Markus 9:30-37
Yesus dan murid-murid-Nya berangkat dari situ dan melewati Galilea, dan Yesus tidak mau hal itu diketahui orang; sebab Ia sedang mengajar murid-murid-Nya. Ia berkata kepada mereka: “Anak Manusia akan diserahkan ke dalam tangan manusia, dan mereka akan membunuh Dia, dan tiga hari sesudah Ia dibunuh Ia akan bangkit.” Mereka tidak mengerti perkataan itu, namun segan menanyakannya kepada-Nya.
Kemudian tibalah Yesus dan murid-murid-Nya di Kapernaum. Ketika Yesus sudah di rumah, Ia bertanya kepada murid-murid-Nya: “Apa yang kamu perbincangkan tadi di tengah jalan?” Tetapi mereka diam, sebab di tengah jalan tadi mereka mempertengkarkan siapa yang terbesar di antara mereka. Lalu Yesus duduk dan memanggil kedua belas murid itu. Kata-Nya kepada mereka: “Jika seseorang ingin menjadi yang terdahulu, hendaklah ia menjadi yang terakhir dari semuanya dan pelayan dari semuanya.” Maka Yesus mengambil seorang anak kecil dan menempatkannya di tengah-tengah mereka, kemudian Ia memeluk anak itu dan berkata kepada mereka: “Barangsiapa menyambut seorang anak seperti ini dalam nama-Ku, ia menyambut Aku.
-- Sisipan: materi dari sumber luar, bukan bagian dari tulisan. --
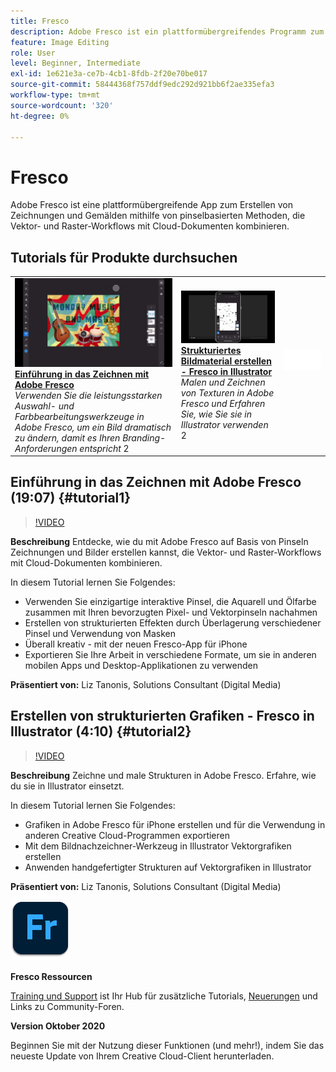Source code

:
 ```yaml
---
title: Fresco
description: Adobe Fresco ist ein plattformübergreifendes Programm zum Erstellen von Zeichnungen und Gemälden mit pinselbasierten Methoden, das Vektor- und Raster-Workflows mit Cloud-Dokumenten kombiniert
feature: Image Editing
role: User
level: Beginner, Intermediate
exl-id: 1e621e3a-ce7b-4cb1-8fdb-2f20e70be017
source-git-commit: 58444368f757ddf9edc292d921bb6f2ae335efa3
workflow-type: tm+mt
source-wordcount: '320'
ht-degree: 0%

---
```


# Fresco

Adobe Fresco ist eine plattformübergreifende App zum Erstellen von Zeichnungen und Gemälden mithilfe von pinselbasierten Methoden, die Vektor- und Raster-Workflows mit Cloud-Dokumenten kombinieren.

## Tutorials für Produkte durchsuchen

<table style="table-layout:fixed">
<tr>
 <td>
   <a href="fresco.md#tutorial1">
      <img alt="Einführung in das Zeichnen mit Adobe Fresco" src="../assets/fresco_drawingPaintingIntro_tanonis_thumbnail.jpg" />
   </a>
    <div>
   <a href="fresco.md#tutorial1"><strong>Einführung in das Zeichnen mit Adobe Fresco</strong></a>
    </div>
    <em>Verwenden Sie die leistungsstarken Auswahl- und Farbbearbeitungswerkzeuge in Adobe Fresco, um ein Bild dramatisch zu ändern, damit es Ihren Branding-Anforderungen entspricht</em>
    2<br>
  </td>
  <td>
   <a href="fresco.md#tutorial2">
      <img alt="Erstellen von strukturierten Grafiken - Fresco in Illustrator" src="../assets/fresco_textureToVector_tanonis_thumbnail.jpg" />
   </a>
    <div>
   <a href="fresco.md#tutorial2"><strong>Strukturiertes Bildmaterial erstellen - Fresco in Illustrator</strong></a>
    </div>
    <em>Malen und Zeichnen von Texturen in Adobe Fresco und Erfahren Sie, wie Sie sie in Illustrator verwenden</em>
    2<br>
  </td>
  <td>
    <img alt="Spacer" src="../assets/Whitespacer.png" />
    <div>
    <br>
  </td>
</tr>
</table>

## Einführung in das Zeichnen mit Adobe Fresco (19:07) {#tutorial1}

>[!VIDEO](https://video.tv.adobe.com/v/326946?hidetitle=true)

**Beschreibung**
Entdecke, wie du mit Adobe Fresco auf Basis von Pinseln Zeichnungen und Bilder erstellen kannst, die Vektor- und Raster-Workflows mit Cloud-Dokumenten kombinieren.

In diesem Tutorial lernen Sie Folgendes:
* Verwenden Sie einzigartige interaktive Pinsel, die Aquarell und Ölfarbe zusammen mit Ihren bevorzugten Pixel- und Vektorpinseln nachahmen
* Erstellen von strukturierten Effekten durch Überlagerung verschiedener Pinsel und Verwendung von Masken
* Überall kreativ - mit der neuen Fresco-App für iPhone
* Exportieren Sie Ihre Arbeit in verschiedene Formate, um sie in anderen mobilen Apps und Desktop-Applikationen zu verwenden

**Präsentiert von:**
Liz Tanonis, Solutions Consultant (Digital Media)

## Erstellen von strukturierten Grafiken - Fresco in Illustrator (4:10) {#tutorial2}

>[!VIDEO](https://video.tv.adobe.com/v/326947?hidetitle=true)

**Beschreibung**
Zeichne und male Strukturen in Adobe Fresco. Erfahre, wie du sie in Illustrator einsetzt.

In diesem Tutorial lernen Sie Folgendes:
* Grafiken in Adobe Fresco für iPhone erstellen und für die Verwendung in anderen Creative Cloud-Programmen exportieren
* Mit dem Bildnachzeichner-Werkzeug in Illustrator Vektorgrafiken erstellen
* Anwenden handgefertigter Strukturen auf Vektorgrafiken in Illustrator

**Präsentiert von:**
Liz Tanonis, Solutions Consultant (Digital Media)

![Fresco-Logo](../assets/fr_appicon_96.png)

**Fresco Ressourcen**

[Training und Support](https://helpx.adobe.com/support/adobe-fresco.html) ist Ihr Hub für zusätzliche Tutorials, [Neuerungen](https://helpx.adobe.com/fresco/using/whats-new.html) und Links zu Community-Foren.

**Version Oktober 2020**

Beginnen Sie mit der Nutzung dieser Funktionen (und mehr!), indem Sie das neueste Update von Ihrem Creative Cloud-Client herunterladen.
Dan barangsiapa menyambut Aku, bukan Aku yang disambutnya, tetapi Dia yang mengutus Aku.”
***
Sambil berjalan bersama Yesus menuju salib, para murid belajar tentang jalan salib. Inti pelajaran itu adalah: Di Yerusalem, Anak Manusia harus menderita dan dibunuh manusia, tetapi akan dimuliakan Allah dalam kebangkitan-Nya. Apakah para murid memahami hal itu? Sama sekali tidak!
Pertama, mereka tidak mengerti perkataan Yesus, tetapi tidak berani bertanya kepada-Nya. Ini contoh murid yang apatis. Mereka tidak ingin belajar dan terpenjara dalam pandangan sendiri. Mereka sudah punya konsep baku tentang Mesias sebagai raja yang jaya, yang menang dan mengusir penjajah, lalu membentuk negara yang merdeka. Tentu saja mereka berharap menjadi staf pemerintahan dan eselon atas. Karena itu, apa pun yang dikatakan sang Guru cukup didengarkan saja, tanpa perlu diamini atau diyakini, apalagi dijalani. Mereka juga takut dibentak dan dimarahi seperti yang dialami Petrus sebelumnya, sehingga memilih diam.
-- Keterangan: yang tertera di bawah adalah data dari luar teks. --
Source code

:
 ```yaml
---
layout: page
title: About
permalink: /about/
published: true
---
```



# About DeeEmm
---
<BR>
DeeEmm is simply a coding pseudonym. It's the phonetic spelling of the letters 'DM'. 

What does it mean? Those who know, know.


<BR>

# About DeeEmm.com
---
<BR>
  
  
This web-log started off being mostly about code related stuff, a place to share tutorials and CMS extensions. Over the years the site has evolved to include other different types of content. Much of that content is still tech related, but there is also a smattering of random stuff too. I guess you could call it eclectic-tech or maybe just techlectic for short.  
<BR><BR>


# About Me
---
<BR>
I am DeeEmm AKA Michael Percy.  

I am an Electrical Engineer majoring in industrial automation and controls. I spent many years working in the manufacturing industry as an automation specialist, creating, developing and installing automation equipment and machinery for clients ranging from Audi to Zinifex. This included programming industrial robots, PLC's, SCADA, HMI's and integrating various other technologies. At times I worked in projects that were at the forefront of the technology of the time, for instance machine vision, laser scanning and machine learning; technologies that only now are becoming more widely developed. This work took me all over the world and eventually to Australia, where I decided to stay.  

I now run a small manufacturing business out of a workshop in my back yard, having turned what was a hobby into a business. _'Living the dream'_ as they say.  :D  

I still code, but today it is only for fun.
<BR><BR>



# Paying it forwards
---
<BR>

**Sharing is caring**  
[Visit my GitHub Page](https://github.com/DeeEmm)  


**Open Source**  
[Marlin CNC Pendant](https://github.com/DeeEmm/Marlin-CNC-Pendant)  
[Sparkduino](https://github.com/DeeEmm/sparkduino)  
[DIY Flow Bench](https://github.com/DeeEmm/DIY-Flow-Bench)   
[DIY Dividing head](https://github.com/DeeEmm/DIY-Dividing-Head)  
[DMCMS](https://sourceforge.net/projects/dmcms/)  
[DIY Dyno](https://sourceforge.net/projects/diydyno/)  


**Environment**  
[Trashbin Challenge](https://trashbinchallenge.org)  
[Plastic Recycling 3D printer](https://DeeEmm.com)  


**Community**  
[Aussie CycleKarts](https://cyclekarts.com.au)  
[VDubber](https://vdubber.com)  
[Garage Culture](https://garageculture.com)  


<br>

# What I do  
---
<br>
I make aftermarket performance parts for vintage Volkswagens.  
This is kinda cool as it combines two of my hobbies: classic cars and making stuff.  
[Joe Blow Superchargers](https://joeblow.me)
Kedua, mereka bertengkar tentang siapa yang terbesar di antara mereka. Ini ironi yang tajam. Sementara berjalan bersama Yesus ke Yerusalem, mendengar pengajaran-Nya tentang salib dan kebangkitan, para murid justru bertengkar tentang pangkat dan jabatan. Di jalan salib, mereka justru meributkan kursi dan posisi. Menjadi tuan dan disapa “yang mulia” atau “yang terhormat” adalah dambaan manusia sepanjang masa. Ambisi akan posisi dan “menjadi penting” tertanam dalam diri kita. Kalau ditanya, seperti para murid, kita tentu akan diam saja, malu-malu tetapi mau. Dalam kenyataan, ambisi itu mewarnai semua tingkah laku kita, bahkan juga berada di balik semua kegiatan yang berlabel mulia, seperti pelayanan, misi, pewartaan, dan lain-lain.
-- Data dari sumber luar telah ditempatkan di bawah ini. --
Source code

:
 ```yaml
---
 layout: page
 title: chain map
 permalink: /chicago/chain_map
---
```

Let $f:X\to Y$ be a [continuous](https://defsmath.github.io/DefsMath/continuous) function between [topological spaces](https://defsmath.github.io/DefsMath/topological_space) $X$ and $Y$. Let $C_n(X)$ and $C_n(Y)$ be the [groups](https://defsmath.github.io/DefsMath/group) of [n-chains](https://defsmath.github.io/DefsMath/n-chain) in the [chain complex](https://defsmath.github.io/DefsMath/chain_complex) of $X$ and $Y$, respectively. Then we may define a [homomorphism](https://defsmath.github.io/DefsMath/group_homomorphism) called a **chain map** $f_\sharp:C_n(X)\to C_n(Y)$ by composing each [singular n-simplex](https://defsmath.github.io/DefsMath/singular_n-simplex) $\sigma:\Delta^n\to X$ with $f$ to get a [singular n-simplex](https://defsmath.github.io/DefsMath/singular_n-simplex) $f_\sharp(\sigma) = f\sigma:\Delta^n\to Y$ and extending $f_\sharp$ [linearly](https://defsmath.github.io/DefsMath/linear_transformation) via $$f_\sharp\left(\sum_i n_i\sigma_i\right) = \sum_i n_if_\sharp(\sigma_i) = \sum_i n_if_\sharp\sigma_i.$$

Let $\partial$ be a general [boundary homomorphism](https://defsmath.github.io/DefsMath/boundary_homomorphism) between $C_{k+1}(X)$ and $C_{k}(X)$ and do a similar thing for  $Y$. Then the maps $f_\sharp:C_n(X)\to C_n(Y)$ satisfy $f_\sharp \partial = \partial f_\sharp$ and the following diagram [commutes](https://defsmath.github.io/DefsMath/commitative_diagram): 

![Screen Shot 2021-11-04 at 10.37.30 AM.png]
Ketiga, berhadapan dengan “pandemi ambisi” seperti itu, Yesus pun menegaskan pelayanan. Inti pertanyaan Yesus tetap abadi: Kita melayani siapa? Kita melayani ambisi sendiri atau melayani Allah dan misi-Nya? Yesus menawarkan cara pandang baru dan radikal, yang berbeda dari konteks zaman-Nya yang amat mengagungkan posisi dan kedudukan. Para murid dan jemaat-Nya harus tampil beda. Carilah tempat yang terakhir, berlombalah untuk menjadi pelayan! Tentu ini tidak mudah!
Karena itu, Yesus menguatkan ajaran-Nya dengan sebuah gambaran: Ia menempatkan seorang anak di tengah. Mungkin anak itu adalah remaja yang menjadi pelayan dan pembantu di rumah itu. Dari segi usia, ia tidak punya kuasa dan tidak diperhitungkan. Dari segi pekerjaan, ia hanya melayani para tuannya dalam rumah. Yesus lalu memeluknya. Mengapa? Karena anak itu persis memerankan apa yang menjadi inti karya Yesus, yakni melayani manusia. Anak itu juga kiranya menjadi model murid sejati: Hanya melayani, tanpa ambisi akan kursi dan posisi.